Work order » Starting with the line that contains "resource conforming to" and ending with the final line of the data below, print those lines exactly and nothing else.

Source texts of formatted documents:
----------

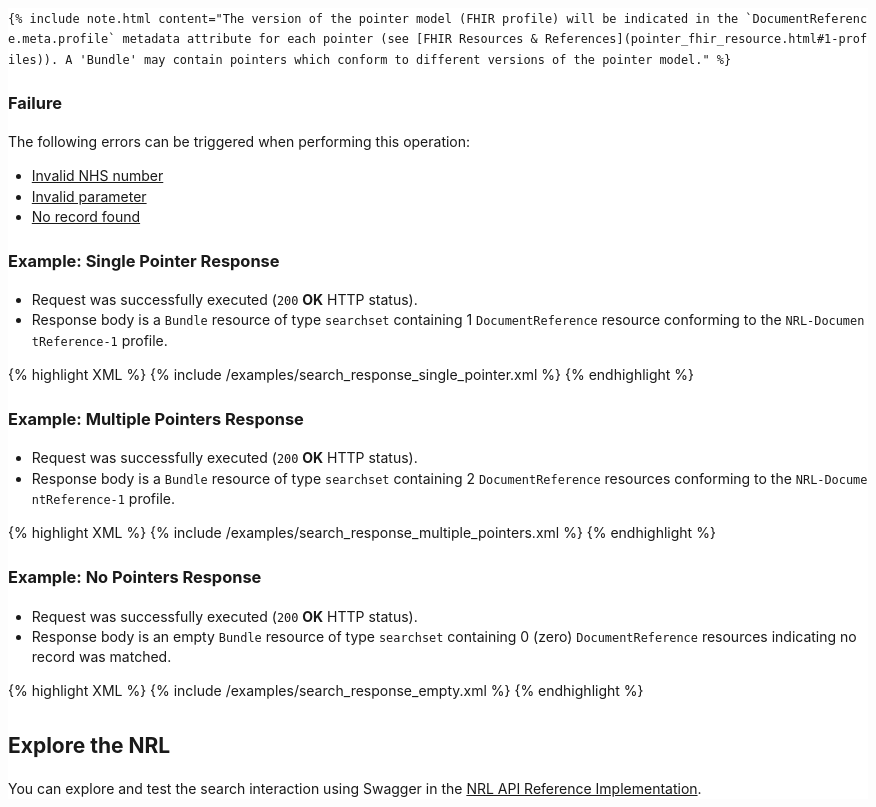     {% include note.html content="The version of the pointer model (FHIR profile) will be indicated in the `DocumentReference.meta.profile` metadata attribute for each pointer (see [FHIR Resources & References](pointer_fhir_resource.html#1-profiles)). A 'Bundle' may contain pointers which conform to different versions of the pointer model." %}

### Failure

The following errors can be triggered when performing this operation:

- [Invalid NHS number](guidance_errors.html#invalid-nhs-number)
- [Invalid parameter](guidance_errors.html#parameters)
- [No record found](guidance_errors.html#resource-not-found)

### Example: Single Pointer Response

- Request was successfully executed (`200` **OK** HTTP status).
- Response body is a `Bundle` resource of type `searchset` containing 1 `DocumentReference` resource conforming to the `NRL-DocumentReference-1` profile.

<div class="github-sample-wrapper scroll-height-350">
{% highlight XML %}
{% include /examples/search_response_single_pointer.xml %}
{% endhighlight %}
</div>

### Example: Multiple Pointers Response

- Request was successfully executed (`200` **OK** HTTP status).
- Response body is a `Bundle` resource of type `searchset` containing 2 `DocumentReference` resources conforming to the `NRL-DocumentReference-1` profile.

<div class="github-sample-wrapper scroll-height-350">
{% highlight XML %}
{% include /examples/search_response_multiple_pointers.xml %}
{% endhighlight %}
</div>

### Example: No Pointers Response

- Request was successfully executed (`200` **OK** HTTP status).
- Response body is an empty `Bundle` resource of type `searchset` containing 0 (zero) `DocumentReference` resources indicating no record was matched.

<div class="github-sample-wrapper scroll-height-350">
{% highlight XML %}
{% include /examples/search_response_empty.xml %}
{% endhighlight %}
</div>


## Explore the NRL

You can explore and test the search interaction using Swagger in the [NRL API Reference Implementation](https://data.developer.nhs.uk/nrls-ri/index.html).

----------

Solution to this task »
- Response body is a `Bundle` resource of type `searchset` containing 1 `DocumentReference` resource conforming to the `NRL-DocumentReference-1` profile.

<div class="github-sample-wrapper scroll-height-350">
{% highlight XML %}
{% include /examples/search_response_single_pointer.xml %}
{% endhighlight %}
</div>

### Example: Multiple Pointers Response

- Request was successfully executed (`200` **OK** HTTP status).
- Response body is a `Bundle` resource of type `searchset` containing 2 `DocumentReference` resources conforming to the `NRL-DocumentReference-1` profile.

<div class="github-sample-wrapper scroll-height-350">
{% highlight XML %}
{% include /examples/search_response_multiple_pointers.xml %}
{% endhighlight %}
</div>

### Example: No Pointers Response

- Request was successfully executed (`200` **OK** HTTP status).
- Response body is an empty `Bundle` resource of type `searchset` containing 0 (zero) `DocumentReference` resources indicating no record was matched.

<div class="github-sample-wrapper scroll-height-350">
{% highlight XML %}
{% include /examples/search_response_empty.xml %}
{% endhighlight %}
</div>


## Explore the NRL

You can explore and test the search interaction using Swagger in the [NRL API Reference Implementation](https://data.developer.nhs.uk/nrls-ri/index.html).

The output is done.